▸ **EXERCISE**
Return the listing below character for character.

▸ **INFORMATION SUPPLIED**
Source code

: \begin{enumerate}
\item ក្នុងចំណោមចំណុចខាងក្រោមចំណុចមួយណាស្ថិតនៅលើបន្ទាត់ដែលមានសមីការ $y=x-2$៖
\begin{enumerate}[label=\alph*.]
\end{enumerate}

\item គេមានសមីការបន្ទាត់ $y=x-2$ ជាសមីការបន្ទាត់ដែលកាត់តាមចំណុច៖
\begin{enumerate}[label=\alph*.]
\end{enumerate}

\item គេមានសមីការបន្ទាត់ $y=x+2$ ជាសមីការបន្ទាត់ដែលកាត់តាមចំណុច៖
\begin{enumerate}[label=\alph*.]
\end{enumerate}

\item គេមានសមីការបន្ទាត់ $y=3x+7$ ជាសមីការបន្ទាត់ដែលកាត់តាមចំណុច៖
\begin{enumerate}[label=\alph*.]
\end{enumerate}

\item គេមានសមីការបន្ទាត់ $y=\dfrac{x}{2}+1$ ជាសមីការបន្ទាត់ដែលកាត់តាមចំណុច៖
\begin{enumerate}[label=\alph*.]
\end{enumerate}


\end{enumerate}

▸ **WRITTEN SOLUTION**
Source code

: \begin{enumerate}
\item ក្នុងចំណោមចំណុចខាងក្រោមចំណុចមួយណាស្ថិតនៅលើបន្ទាត់ដែលមានសមីការ $y=x-2$៖
\begin{enumerate}[label=\alph*.]
\end{enumerate}

\item គេមានសមីការបន្ទាត់ $y=x-2$ ជាសមីការបន្ទាត់ដែលកាត់តាមចំណុច៖
\begin{enumerate}[label=\alph*.]
\end{enumerate}

\item គេមានសមីការបន្ទាត់ $y=x+2$ ជាសមីការបន្ទាត់ដែលកាត់តាមចំណុច៖
\begin{enumerate}[label=\alph*.]
\end{enumerate}

\item គេមានសមីការបន្ទាត់ $y=3x+7$ ជាសមីការបន្ទាត់ដែលកាត់តាមចំណុច៖
\begin{enumerate}[label=\alph*.]
\end{enumerate}

\item គេមានសមីការបន្ទាត់ $y=\dfrac{x}{2}+1$ ជាសមីការបន្ទាត់ដែលកាត់តាមចំណុច៖
\begin{enumerate}[label=\alph*.]
\end{enumerate}


\end{enumerate}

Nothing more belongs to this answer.